PROBLEM REQUIREMENTS:
Reproduce the records word for word, leaving out any pictures they hold.

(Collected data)
__________________________________________________
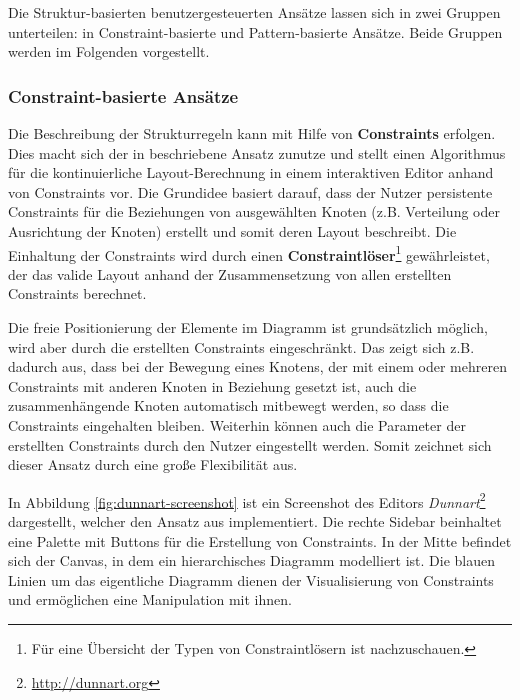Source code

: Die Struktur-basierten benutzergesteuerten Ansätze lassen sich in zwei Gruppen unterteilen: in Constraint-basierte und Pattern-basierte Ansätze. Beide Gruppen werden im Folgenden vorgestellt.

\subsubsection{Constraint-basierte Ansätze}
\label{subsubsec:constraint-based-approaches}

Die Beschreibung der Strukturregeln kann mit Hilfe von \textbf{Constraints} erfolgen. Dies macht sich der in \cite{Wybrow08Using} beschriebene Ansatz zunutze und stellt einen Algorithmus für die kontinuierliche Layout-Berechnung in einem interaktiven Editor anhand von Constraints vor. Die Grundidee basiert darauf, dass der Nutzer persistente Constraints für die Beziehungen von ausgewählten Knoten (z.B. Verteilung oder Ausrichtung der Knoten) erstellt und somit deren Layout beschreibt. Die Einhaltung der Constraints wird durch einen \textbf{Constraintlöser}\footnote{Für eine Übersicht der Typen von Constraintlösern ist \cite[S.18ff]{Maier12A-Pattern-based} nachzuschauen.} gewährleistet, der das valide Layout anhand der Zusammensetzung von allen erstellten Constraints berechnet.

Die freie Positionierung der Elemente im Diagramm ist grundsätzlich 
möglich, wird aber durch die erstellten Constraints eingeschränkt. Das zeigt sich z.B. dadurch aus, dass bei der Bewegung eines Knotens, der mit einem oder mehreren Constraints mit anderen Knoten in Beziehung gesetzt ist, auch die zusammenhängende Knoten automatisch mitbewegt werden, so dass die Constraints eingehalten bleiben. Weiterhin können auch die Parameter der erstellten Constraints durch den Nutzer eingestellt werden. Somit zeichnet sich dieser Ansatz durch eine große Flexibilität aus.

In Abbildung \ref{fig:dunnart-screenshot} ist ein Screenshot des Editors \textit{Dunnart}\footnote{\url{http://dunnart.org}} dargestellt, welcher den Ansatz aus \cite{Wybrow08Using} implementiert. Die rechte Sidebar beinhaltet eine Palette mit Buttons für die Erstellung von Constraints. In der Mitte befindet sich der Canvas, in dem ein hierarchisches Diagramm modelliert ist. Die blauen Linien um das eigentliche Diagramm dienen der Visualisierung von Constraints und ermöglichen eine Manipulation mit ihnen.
__________________________________________________
RESULT OF THE EXERCISE:
Source code

: Die Struktur-basierten benutzergesteuerten Ansätze lassen sich in zwei Gruppen unterteilen: in Constraint-basierte und Pattern-basierte Ansätze. Beide Gruppen werden im Folgenden vorgestellt.

\subsubsection{Constraint-basierte Ansätze}
\label{subsubsec:constraint-based-approaches}

Die Beschreibung der Strukturregeln kann mit Hilfe von \textbf{Constraints} erfolgen. Dies macht sich der in \cite{Wybrow08Using} beschriebene Ansatz zunutze und stellt einen Algorithmus für die kontinuierliche Layout-Berechnung in einem interaktiven Editor anhand von Constraints vor. Die Grundidee basiert darauf, dass der Nutzer persistente Constraints für die Beziehungen von ausgewählten Knoten (z.B. Verteilung oder Ausrichtung der Knoten) erstellt und somit deren Layout beschreibt. Die Einhaltung der Constraints wird durch einen \textbf{Constraintlöser}\footnote{Für eine Übersicht der Typen von Constraintlösern ist \cite[S.18ff]{Maier12A-Pattern-based} nachzuschauen.} gewährleistet, der das valide Layout anhand der Zusammensetzung von allen erstellten Constraints berechnet.

Die freie Positionierung der Elemente im Diagramm ist grundsätzlich 
möglich, wird aber durch die erstellten Constraints eingeschränkt. Das zeigt sich z.B. dadurch aus, dass bei der Bewegung eines Knotens, der mit einem oder mehreren Constraints mit anderen Knoten in Beziehung gesetzt ist, auch die zusammenhängende Knoten automatisch mitbewegt werden, so dass die Constraints eingehalten bleiben. Weiterhin können auch die Parameter der erstellten Constraints durch den Nutzer eingestellt werden. Somit zeichnet sich dieser Ansatz durch eine große Flexibilität aus.

In Abbildung \ref{fig:dunnart-screenshot} ist ein Screenshot des Editors \textit{Dunnart}\footnote{\url{http://dunnart.org}} dargestellt, welcher den Ansatz aus \cite{Wybrow08Using} implementiert. Die rechte Sidebar beinhaltet eine Palette mit Buttons für die Erstellung von Constraints. In der Mitte befindet sich der Canvas, in dem ein hierarchisches Diagramm modelliert ist. Die blauen Linien um das eigentliche Diagramm dienen der Visualisierung von Constraints und ermöglichen eine Manipulation mit ihnen.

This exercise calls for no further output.